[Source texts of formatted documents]

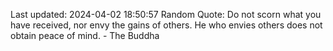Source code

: Last updated: 2024-04-02 18:50:57
Random Quote: Do not scorn what you have received, nor envy the gains of others. He who envies others does not obtain peace of mind. - The Buddha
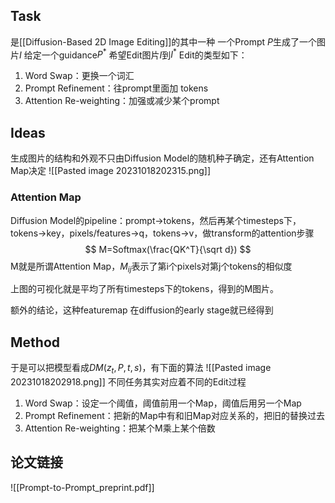 ## Task
是[[Diffusion-Based 2D Image Editing]]的其中一种
一个Prompt $P$生成了一个图片$I$
给定一个guidance$P^*$  希望Edit图片$I$到$I^*$
Edit的类型如下：
1. Word Swap：更换一个词汇
2. Prompt Refinement：往prompt里面加 tokens
3. Attention Re-weighting：加强或减少某个prompt
## Ideas
生成图片的结构和外观不只由Diffusion Model的随机种子确定，还有Attention Map决定
![[Pasted image 20231018202315.png]]
### Attention Map
Diffusion Model的pipeline：prompt->tokens，然后再某个timesteps下，tokens->key，pixels/features->q，tokens->v，做transform的attention步骤
$$
M=Softmax(\frac{QK^T}{\sqrt d})
$$
M就是所谓Attention Map，$M_{ij}$表示了第i个pixels对第j个tokens的相似度

上图的可视化就是平均了所有timesteps下的tokens，得到的M图片。

额外的结论，这种featuremap 在diffusion的early stage就已经得到

## Method
于是可以把模型看成$DM(z_t,P,t,s)$，有下面的算法
![[Pasted image 20231018202918.png]]
不同任务其实对应着不同的Edit过程
1. Word Swap：设定一个阈值，阈值前用一个Map，阈值后用另一个Map
2. Prompt Refinement：把新的Map中有和旧Map对应关系的，把旧的替换过去
3. Attention Re-weighting：把某个M乘上某个倍数
## 论文链接
![[Prompt-to-Prompt_preprint.pdf]]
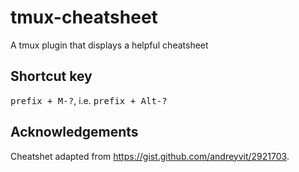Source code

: # tmux-cheatsheet
A tmux plugin that displays a helpful cheatsheet

## Shortcut key
<kbd>prefix + M-?</kbd>, i.e. <kbd>prefix + Alt-?</kbd>

## Acknowledgements
Cheatshet adapted from https://gist.github.com/andreyvit/2921703.
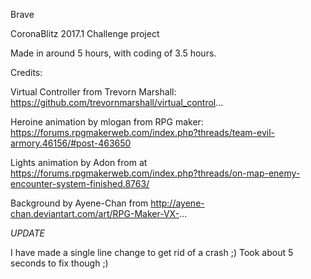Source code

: Brave

CoronaBlitz 2017.1 Challenge project

Made in around 5 hours, with coding of 3.5 hours.

Credits:

Virtual Controller from Trevorn Marshall: https://github.com/trevornmarshall/virtual_control...

Heroine animation by mlogan from RPG maker: https://forums.rpgmakerweb.com/index.php?threads/team-evil-armory.46156/#post-463650

Lights animation by Adon from at https://forums.rpgmakerweb.com/index.php?threads/on-map-enemy-encounter-system-finished.8763/

Background by Ayene-Chan from http://ayene-chan.deviantart.com/art/RPG-Maker-VX-...



*UPDATE*

I have made a single line change to get rid of a crash ;)
Took about 5 seconds to fix though ;)
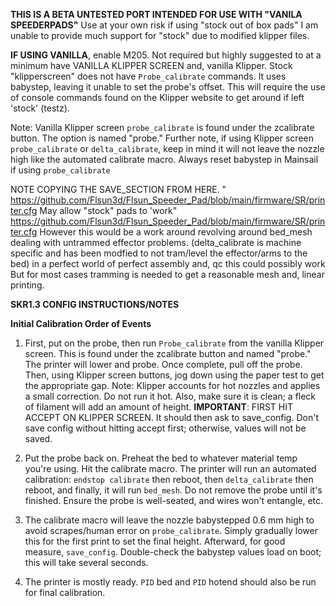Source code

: **THIS IS A BETA UNTESTED PORT INTENDED FOR USE WITH "VANILA SPEEDERPADS"** Use at your own risk if using "stock out of box pads"  I am unable to provide much support for "stock" due to modified klipper files.  


**IF USING VANILLA**, enable M205. Not required but highly suggested to at a minimum have VANILLA KLIPPER SCREEN and, vanilla Klipper.  Stock "klipperscreen" does not have `Probe_calibrate` commands. It uses babystep, leaving it unable to set the probe's offset. This will require the use of console commands found on the Klipper website to get around if left 'stock' (testz). 

Note: Vanilla Klipper screen `probe_calibrate` is found under the zcalibrate button. The option is named "probe." Further note, if using Klipper screen `probe_calibrate` or `delta_calibrate`, keep in mind it will not leave the nozzle high like the automated calibrate macro. Always reset babystep in Mainsail if using `probe_calibrate` 

NOTE COPYING THE SAVE_SECTION FROM HERE. " https://github.com/Flsun3d/Flsun_Speeder_Pad/blob/main/firmware/SR/printer.cfg  May allow "stock" pads to 'work" https://github.com/Flsun3d/Flsun_Speeder_Pad/blob/main/firmware/SR/printer.cfg  However this would be a work around revolving around bed_mesh dealing with untrammed effector problems. (delta_calibrate is machine specific and has been  modfied to not tram/level the effector/arms to the bed) in a perfect world of perfect assembly and, qc this could possibly work But for most cases tramming is needed to get a reasonable mesh and, linear printing.  

**SKR1.3 CONFIG INSTRUCTIONS/NOTES**

**Initial Calibration Order of Events**

1. First, put on the probe, then run `Probe_calibrate` from the vanilla Klipper screen. This is found under the zcalibrate button and named "probe." The printer will lower and probe. Once complete, pull off the probe. Then, using Klipper screen buttons, jog down using the paper test to get the appropriate gap. Note: Klipper accounts for hot nozzles and applies a small correction. Do not run it hot. Also, make sure it is clean; a fleck of filament will add an amount of height. **IMPORTANT**: FIRST HIT ACCEPT ON KLIPPER SCREEN. It should then ask to save_config. Don't save config without hitting accept first; otherwise, values will not be saved.

2. Put the probe back on. Preheat the bed to whatever material temp you're using. Hit the calibrate macro. The printer will run an automated calibration: `endstop calibrate` then reboot, then `delta_calibrate` then reboot, and finally, it will run `bed_mesh`. Do not remove the probe until it's finished. Ensure the probe is well-seated, and wires won't entangle, etc.

3. The calibrate macro will leave the nozzle babystepped 0.6 mm high to avoid scrapes/human error on `probe_calibrate`. Simply gradually lower this for the first print to set the final height. Afterward, for good measure, `save_config`. Double-check the babystep values load on boot; this will take several seconds.

4. The printer is mostly ready. `PID` bed and `PID` hotend should also be run for final calibration.
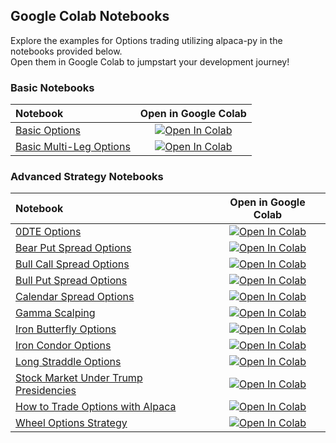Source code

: ## Google Colab Notebooks

Explore the examples for Options trading utilizing alpaca-py in the notebooks provided below.  
Open them in Google Colab to jumpstart your development journey!

### Basic Notebooks

| Notebook                                        | Open in Google Colab                                                                                                                                                                         |
|:------------------------------------------------|:------------------------------------------------------------------------------------------------------------------------------------------------------------------------------------------:|
| [Basic Options](options-trading-basic.ipynb)          | [![Open In Colab](https://colab.research.google.com/assets/colab-badge.svg)](https://colab.research.google.com/github/alpacahq/alpaca-py/blob/master/examples/options/options-trading-basic.ipynb) |
| [Basic Multi-Leg Options](options-trading-mleg.ipynb) | [![Open In Colab](https://colab.research.google.com/assets/colab-badge.svg)](https://colab.research.google.com/github/alpacahq/alpaca-py/blob/master/examples/options/options-trading-mleg.ipynb)  |

### Advanced Strategy Notebooks

| Notebook                                      | Open in Google Colab                                                                                                                                                                         |
|:----------------------------------------------|:------------------------------------------------------------------------------------------------------------------------------------------------------------------------------------------:|
| [0DTE Options](options-zero-dte.ipynb)       | [![Open In Colab](https://colab.research.google.com/assets/colab-badge.svg)](https://colab.research.google.com/github/alpacahq/alpaca-py/blob/master/examples/options/options-zero-dte.ipynb)      |
| [Bear Put Spread Options](options-bear-put-spread.ipynb)   | [![Open In Colab](https://colab.research.google.com/assets/colab-badge.svg)](https://colab.research.google.com/github/alpacahq/alpaca-py/blob/master/examples/options/options-bear-put-spread.ipynb)|
| [Bull Call Spread Options](options-bull-call-spread.ipynb) | [![Open In Colab](https://colab.research.google.com/assets/colab-badge.svg)](https://colab.research.google.com/github/alpacahq/alpaca-py/blob/master/examples/options/options-bull-call-spread.ipynb)|
| [Bull Put Spread Options](options-bull-put-spread.ipynb) | [![Open In Colab](https://colab.research.google.com/assets/colab-badge.svg)](https://colab.research.google.com/github/alpacahq/alpaca-py/blob/master/examples/options/options-bull-put-spread.ipynb)|
| [Calendar Spread Options](options-calendar-spread.ipynb) | [![Open In Colab](https://colab.research.google.com/assets/colab-badge.svg)](https://colab.research.google.com/github/alpacahq/alpaca-py/blob/master/examples/options/options-calendar-spread.ipynb)|
| [Gamma Scalping](options-gamma-scalping.ipynb) | [![Open In Colab](https://colab.research.google.com/assets/colab-badge.svg)](https://colab.research.google.com/github/alpacahq/alpaca-py/blob/master/examples/options/options-gamma-scalping.ipynb)|
| [Iron Butterfly Options](options-iron-butterfly.ipynb) | [![Open In Colab](https://colab.research.google.com/assets/colab-badge.svg)](https://colab.research.google.com/github/alpacahq/alpaca-py/blob/master/examples/options/options-iron-butterfly.ipynb)|
| [Iron Condor Options](options-iron-condor.ipynb) | [![Open In Colab](https://colab.research.google.com/assets/colab-badge.svg)](https://colab.research.google.com/github/alpacahq/alpaca-py/blob/master/examples/options/options-iron-condor.ipynb)|
| [Long Straddle Options](options-long-straddle.ipynb) | [![Open In Colab](https://colab.research.google.com/assets/colab-badge.svg)](https://colab.research.google.com/github/alpacahq/alpaca-py/blob/master/examples/options/options-long-straddle.ipynb)|
| [Stock Market Under Trump Presidencies](options-polygon-alpaca.ipynb) | [![Open In Colab](https://colab.research.google.com/assets/colab-badge.svg)](https://colab.research.google.com/github/alpacahq/alpaca-py/blob/master/examples/options/options-polygon-alpaca.ipynb)|
| [How to Trade Options with Alpaca](trade-options-with-alpaca.ipynb)       | [![Open In Colab](https://colab.research.google.com/assets/colab-badge.svg)](https://colab.research.google.com/github/alpacahq/alpaca-py/blob/master/examples/options/trade-options-with-alpaca.ipynb)|
| [Wheel Options Strategy](options-wheel-strategy.ipynb) | [![Open In Colab](https://colab.research.google.com/assets/colab-badge.svg)](https://colab.research.google.com/github/alpacahq/alpaca-py/blob/master/examples/options/options-wheel-strategy.ipynb)|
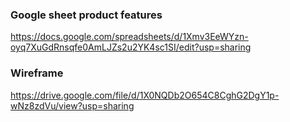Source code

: ### Google sheet product features
https://docs.google.com/spreadsheets/d/1Xmv3EeWYzn-oyq7XuGdRnsqfe0AmLJZs2u2YK4sc1SI/edit?usp=sharing

### Wireframe
https://drive.google.com/file/d/1X0NQDb2O654C8CghG2DgY1p-wNz8zdVu/view?usp=sharing
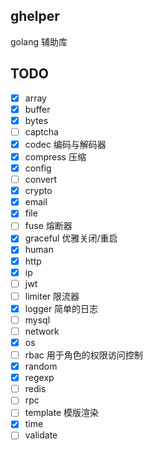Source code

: ## ghelper

golang 辅助库

## TODO

- [x] array
- [x] buffer
- [x] bytes
- [ ] captcha
- [x] codec 编码与解码器
- [x] compress 压缩
- [x] config
- [ ] convert
- [x] crypto
- [x] email
- [x] file
- [ ] fuse 熔断器
- [x] graceful 优雅关闭/重启
- [x] human
- [x] http
- [x] ip
- [ ] jwt
- [ ] limiter 限流器
- [x] logger 简单的日志
- [ ] mysql
- [ ] network
- [x] os
- [ ] rbac 用于角色的权限访问控制
- [x] random
- [x] regexp
- [ ] redis
- [ ] rpc
- [ ] template 模版渲染
- [x] time
- [ ] validate
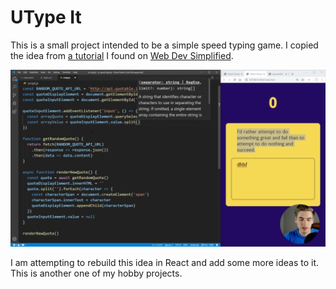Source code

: # UType It

This is a small project intended to be a simple speed typing game. 
I copied the idea from [a tutorial](https://www.youtube.com/watch?v=R-7eQIHRszQ) 
I found on [Web Dev Simplified](https://www.youtube.com/@WebDevSimplified).

![img.png](docs/img.png)

I am attempting to rebuild this idea in React and add some more ideas to it.
This is another one of my hobby projects.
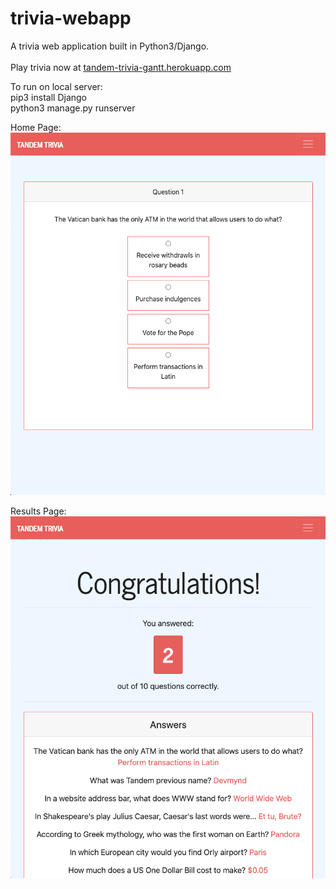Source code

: # trivia-webapp
A trivia web application built in Python3/Django.</br>
</br>
Play trivia now at [tandem-trivia-gantt.herokuapp.com](https://tandem-trivia-gantt.herokuapp.com/)</br>

To run on local server:</br>
pip3 install Django</br>
python3 manage.py runserver</br>

Home Page:</br>
![](/trivia/static/question_page.png)

Results Page:</br>
![](/trivia/static/results_page.png)
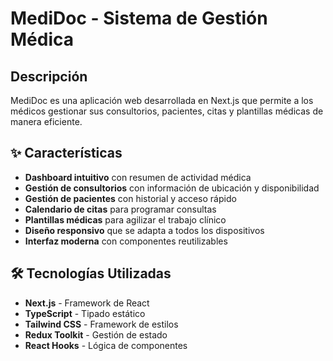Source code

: # MediDoc - Sistema de Gestión Médica

## Descripción

MediDoc es una aplicación web desarrollada en Next.js que permite a los médicos gestionar sus consultorios, pacientes, citas y plantillas médicas de manera eficiente.

## ✨ Características

- **Dashboard intuitivo** con resumen de actividad médica
- **Gestión de consultorios** con información de ubicación y disponibilidad
- **Gestión de pacientes** con historial y acceso rápido
- **Calendario de citas** para programar consultas
- **Plantillas médicas** para agilizar el trabajo clínico
- **Diseño responsivo** que se adapta a todos los dispositivos
- **Interfaz moderna** con componentes reutilizables

## 🛠️ Tecnologías Utilizadas

- **Next.js** - Framework de React
- **TypeScript** - Tipado estático
- **Tailwind CSS** - Framework de estilos
- **Redux Toolkit** - Gestión de estado
- **React Hooks** - Lógica de componentes
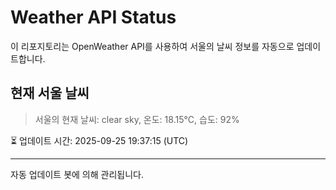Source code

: 
# Weather API Status

이 리포지토리는 OpenWeather API를 사용하여 서울의 날씨 정보를 자동으로 업데이트합니다.

## 현재 서울 날씨
> 서울의 현재 날씨: clear sky, 온도: 18.15°C, 습도: 92%

⏳ 업데이트 시간: 2025-09-25 19:37:15 (UTC)

---
자동 업데이트 봇에 의해 관리됩니다.
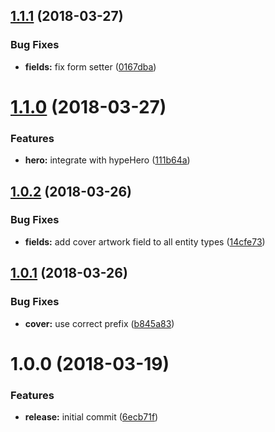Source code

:<a name="1.1.1"></a>
## [1.1.1](https://github.com/hypeJunctionPro/Elgg3-hypeIllustration/compare/1.1.0...1.1.1) (2018-03-27)


### Bug Fixes

* **fields:** fix form setter ([0167dba](https://github.com/hypeJunctionPro/Elgg3-hypeIllustration/commit/0167dba))



<a name="1.1.0"></a>
# [1.1.0](https://github.com/hypeJunctionPro/Elgg3-hypeIllustration/compare/1.0.2...1.1.0) (2018-03-27)


### Features

* **hero:** integrate with hypeHero ([111b64a](https://github.com/hypeJunctionPro/Elgg3-hypeIllustration/commit/111b64a))



<a name="1.0.2"></a>
## [1.0.2](https://github.com/hypeJunctionPro/Elgg3-hypeIllustration/compare/1.0.1...1.0.2) (2018-03-26)


### Bug Fixes

* **fields:** add cover artwork field to all entity types ([14cfe73](https://github.com/hypeJunctionPro/Elgg3-hypeIllustration/commit/14cfe73))



<a name="1.0.1"></a>
## [1.0.1](https://github.com/hypeJunctionPro/Elgg3-hypeIllustration/compare/1.0.0...1.0.1) (2018-03-26)


### Bug Fixes

* **cover:** use correct prefix ([b845a83](https://github.com/hypeJunctionPro/Elgg3-hypeIllustration/commit/b845a83))



<a name="1.0.0"></a>
# 1.0.0 (2018-03-19)


### Features

* **release:** initial commit ([6ecb71f](https://github.com/hypeJunctionPro/Elgg3-hypeIllustration/commit/6ecb71f))




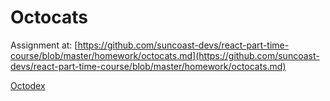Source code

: # Octocats

Assignment at: [https://github.com/suncoast-devs/react-part-time-course/blob/master/homework/octocats.md](https://github.com/suncoast-devs/react-part-time-course/blob/master/homework/octocats.md)

[Octodex](https://octodex.github.com/)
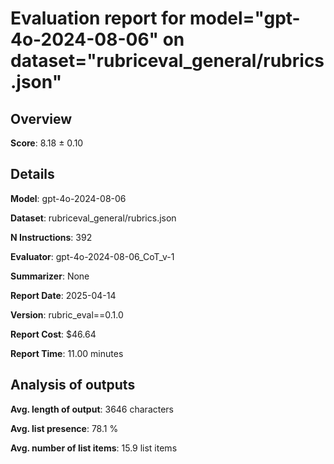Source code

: # Evaluation report for model="gpt-4o-2024-08-06" on dataset="rubriceval_general/rubrics.json"

## Overview
**Score**: 8.18 ± 0.10

## Details
**Model**: gpt-4o-2024-08-06

**Dataset**: rubriceval_general/rubrics.json

**N Instructions**: 392

**Evaluator**: gpt-4o-2024-08-06_CoT_v-1

**Summarizer**: None

**Report Date**: 2025-04-14

**Version**: rubric_eval==0.1.0

**Report Cost**: $46.64

**Report Time**: 11.00 minutes

## Analysis of outputs
**Avg. length of output**: 3646 characters

**Avg. list presence**: 78.1 %

**Avg. number of list items**: 15.9 list items


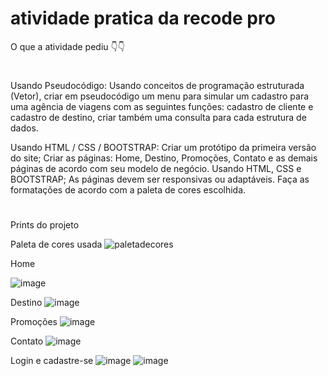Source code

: # atividade pratica da recode pro

O que a atividade pediu 👇👇

#

Usando Pseudocódigo: 
Usando conceitos de programação estruturada (Vetor), criar em pseudocódigo um menu para simular um cadastro para uma agência de viagens com as seguintes funções: cadastro de cliente e cadastro de destino, criar também uma consulta para cada estrutura de dados. 

Usando HTML / CSS / BOOTSTRAP: 
Criar um protótipo da primeira versão do site; 
Criar as páginas: Home, Destino, Promoções, Contato e as demais páginas de acordo com seu modelo de negócio. Usando HTML, CSS e BOOTSTRAP; 
As páginas devem ser responsivas ou adaptáveis. 
Faça as formatações de acordo com a paleta de cores escolhida. 

#

Prints do projeto

Paleta de cores usada
![paletadecores](https://user-images.githubusercontent.com/50535257/178380262-a79ceb86-d7aa-48dd-a421-9e4706e6ee5b.png)

Home

![image](https://user-images.githubusercontent.com/50535257/178379208-c723d42f-f66c-4017-a8a3-a2425f3c15af.png)

Destino
![image](https://user-images.githubusercontent.com/50535257/178379274-9577e81e-9835-4b38-8edc-a5527907ef9b.png)

Promoções
![image](https://user-images.githubusercontent.com/50535257/178379311-e57f421e-6ec9-4708-9567-3b4ed90ccc86.png)

Contato
![image](https://user-images.githubusercontent.com/50535257/178379342-71df3890-9edb-424b-bfac-0fe8a113c0cc.png)

Login e cadastre-se
![image](https://user-images.githubusercontent.com/50535257/178379385-68b80fa2-6be6-46f5-be28-2e56d536a83d.png)
![image](https://user-images.githubusercontent.com/50535257/178379409-c67b05c5-08b0-4128-a948-41260a2c372d.png)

[PROBLEM DETAILS] Looking at the data above, show all lines where the word "Next" occurs.

[RESPONSE AREA]
MediDoc es una aplicación web desarrollada en Next.js que permite a los médicos gestionar sus consultorios, pacientes, citas y plantillas médicas de manera eficiente.
- **Next.js** - Framework de React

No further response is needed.